The U.N. statement said Thursday that UN Secretary-General Ban Ki-moon had received assurances from Houthis, the General People's Congress, the former ruling party led by ex-President Ali Abdullash Saleh who supported the Houthis, and other parties that "the pause will be fully respected and that there will be no violations from any combatants under their control."
"It is imperative and urgent that humanitarian aid can reach all vulnerable people of Yemen unimpeded and through an unconditional humanitarian pause," said the statement.
The U.N. envoy for Yemen Ismail Ould Cheikh Ahmed has warned that the conflict-torn country is just "one step from famine."
However, residents in Sanaa said the fresh airstrikes hit two military bases controlled by Houthi-allied forces loyal to Saleh, causing explosions that shook the residential neighborhoods.
The warplanes also hit Houthi gathering and its allied forces in Aden city and provinces of Taiz, Ibb and Dhamar, according to local residents.
The airstrikes destroyed several armored vehicles and tanks of the Houthis in Aden early on Saturday, local security officials said.
The coalition fighter jets later hit military targets in the Houthi stronghold of Saada province which borders Saudi Arabia, said local tribal officials.
At the same time, security officials said the Shiite fighters and their allied forces clashed at midnight with pro-government fighters in Aden and Taiz, as well as neighboring al-Dhalee province.
Witnesses said the clashes took place in several cities as the Houthis advanced into areas controlled by the pro-government fighters.
The warring parties accused the other of violating the truce.

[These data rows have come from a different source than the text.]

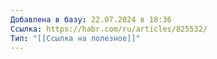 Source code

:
 ```yaml
---
Добавлена в базу: 22.07.2024 в 18:36
Ссылка: https://habr.com/ru/articles/825532/
Тип: "[[Ссылка на полезное]]"
---
```

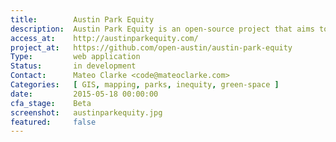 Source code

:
 ```yaml
---
title:        Austin Park Equity
description:  Austin Park Equity is an open-source project that aims to increase equitable park access. Our maps help visualize how Austin's park resources are distributed throughout the City of Austin.
access_at:    http://austinparkequity.com/
project_at:   https://github.com/open-austin/austin-park-equity
Type:         web application
Status:       in development
Contact:      Mateo Clarke <code@mateoclarke.com>
Categories:   [ GIS, mapping, parks, inequity, green-space ]
date:         2015-05-18 00:00:00
cfa_stage:    Beta
screenshot:   austinparkequity.jpg
featured:     false
---
```

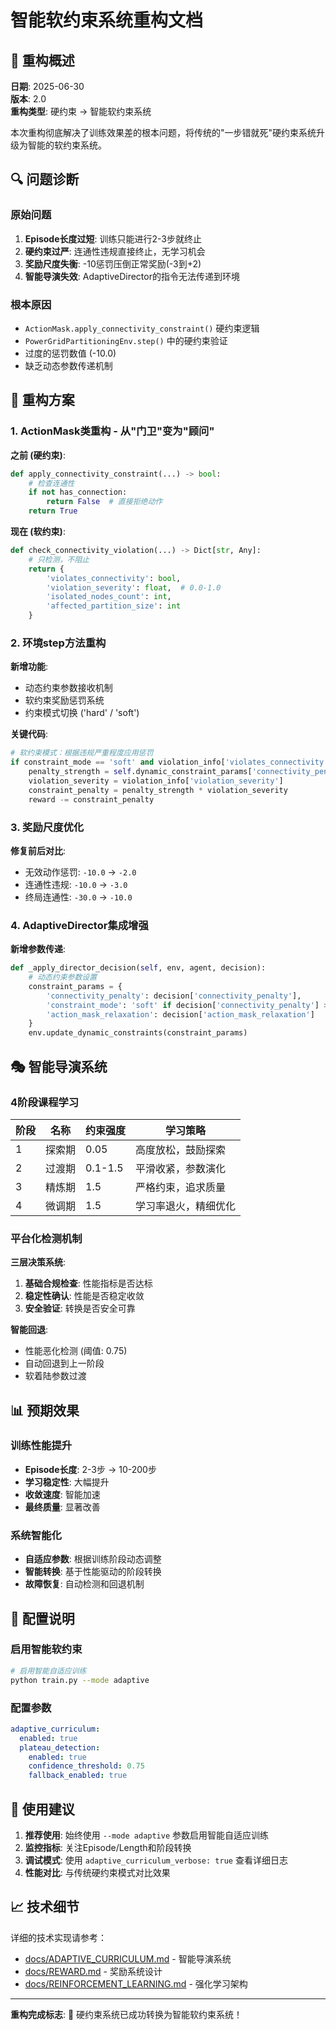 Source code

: # 智能软约束系统重构文档

## 🎯 重构概述

**日期**: 2025-06-30  
**版本**: 2.0  
**重构类型**: 硬约束 → 智能软约束系统

本次重构彻底解决了训练效果差的根本问题，将传统的"一步错就死"硬约束系统升级为智能的软约束系统。

## 🔍 问题诊断

### 原始问题
1. **Episode长度过短**: 训练只能进行2-3步就终止
2. **硬约束过严**: 连通性违规直接终止，无学习机会
3. **奖励尺度失衡**: -10惩罚压倒正常奖励(-3到+2)
4. **智能导演失效**: AdaptiveDirector的指令无法传递到环境

### 根本原因
- `ActionMask.apply_connectivity_constraint()` 硬约束逻辑
- `PowerGridPartitioningEnv.step()` 中的硬约束验证
- 过度的惩罚数值 (-10.0)
- 缺乏动态参数传递机制

## 🚀 重构方案

### 1. ActionMask类重构 - 从"门卫"变为"顾问"

**之前 (硬约束)**:
```python
def apply_connectivity_constraint(...) -> bool:
    # 检查连通性
    if not has_connection:
        return False  # 直接拒绝动作
    return True
```

**现在 (软约束)**:
```python
def check_connectivity_violation(...) -> Dict[str, Any]:
    # 只检测，不阻止
    return {
        'violates_connectivity': bool,
        'violation_severity': float,  # 0.0-1.0
        'isolated_nodes_count': int,
        'affected_partition_size': int
    }
```

### 2. 环境step方法重构

**新增功能**:
- 动态约束参数接收机制
- 软约束奖励惩罚系统
- 约束模式切换 ('hard' / 'soft')

**关键代码**:
```python
# 软约束模式：根据违规严重程度应用惩罚
if constraint_mode == 'soft' and violation_info['violates_connectivity']:
    penalty_strength = self.dynamic_constraint_params['connectivity_penalty']
    violation_severity = violation_info['violation_severity']
    constraint_penalty = penalty_strength * violation_severity
    reward -= constraint_penalty
```

### 3. 奖励尺度优化

**修复前后对比**:
- 无效动作惩罚: `-10.0` → `-2.0`
- 连通性违规: `-10.0` → `-3.0`
- 终局连通性: `-30.0` → `-10.0`

### 4. AdaptiveDirector集成增强

**新增参数传递**:
```python
def _apply_director_decision(self, env, agent, decision):
    # 动态约束参数设置
    constraint_params = {
        'connectivity_penalty': decision['connectivity_penalty'],
        'constraint_mode': 'soft' if decision['connectivity_penalty'] > 0 else 'hard',
        'action_mask_relaxation': decision['action_mask_relaxation']
    }
    env.update_dynamic_constraints(constraint_params)
```

## 🎭 智能导演系统

### 4阶段课程学习

| 阶段 | 名称 | 约束强度 | 学习策略 |
|------|------|----------|----------|
| 1 | 探索期 | 0.05 | 高度放松，鼓励探索 |
| 2 | 过渡期 | 0.1-1.5 | 平滑收紧，参数演化 |
| 3 | 精炼期 | 1.5 | 严格约束，追求质量 |
| 4 | 微调期 | 1.5 | 学习率退火，精细优化 |

### 平台化检测机制

**三层决策系统**:
1. **基础合规检查**: 性能指标是否达标
2. **稳定性确认**: 性能是否稳定收敛
3. **安全验证**: 转换是否安全可靠

**智能回退**:
- 性能恶化检测 (阈值: 0.75)
- 自动回退到上一阶段
- 软着陆参数过渡

## 📊 预期效果

### 训练性能提升
- **Episode长度**: 2-3步 → 10-200步
- **学习稳定性**: 大幅提升
- **收敛速度**: 智能加速
- **最终质量**: 显著改善

### 系统智能化
- **自适应参数**: 根据训练阶段动态调整
- **智能转换**: 基于性能驱动的阶段转换
- **故障恢复**: 自动检测和回退机制

## 🔧 配置说明

### 启用智能软约束
```bash
# 启用智能自适应训练
python train.py --mode adaptive
```

### 配置参数
```yaml
adaptive_curriculum:
  enabled: true
  plateau_detection:
    enabled: true
    confidence_threshold: 0.75
    fallback_enabled: true
```

## 🎯 使用建议

1. **推荐使用**: 始终使用 `--mode adaptive` 参数启用智能自适应训练
2. **监控指标**: 关注Episode/Length和阶段转换
3. **调试模式**: 使用 `adaptive_curriculum_verbose: true` 查看详细日志
4. **性能对比**: 与传统硬约束模式对比效果

## 📈 技术细节

详细的技术实现请参考：
- [docs/ADAPTIVE_CURRICULUM.md](ADAPTIVE_CURRICULUM.md) - 智能导演系统
- [docs/REWARD.md](REWARD.md) - 奖励系统设计
- [docs/REINFORCEMENT_LEARNING.md](REINFORCEMENT_LEARNING.md) - 强化学习架构

---

**重构完成标志**: 🎉 硬约束系统已成功转换为智能软约束系统！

Houthi leader Abdul Malik al-Houthi delivered a speech aired by his group's Almasirah television on Friday night, in which he said "there is no hope for the declared truce to be successful as our experience of the previous one was bitter."
On May 12, the Saudi-led Arab coalition unilaterally declared a five-day ceasefire in Yemen to allow deliveries of humanitarian aids. But it was broken by all sides.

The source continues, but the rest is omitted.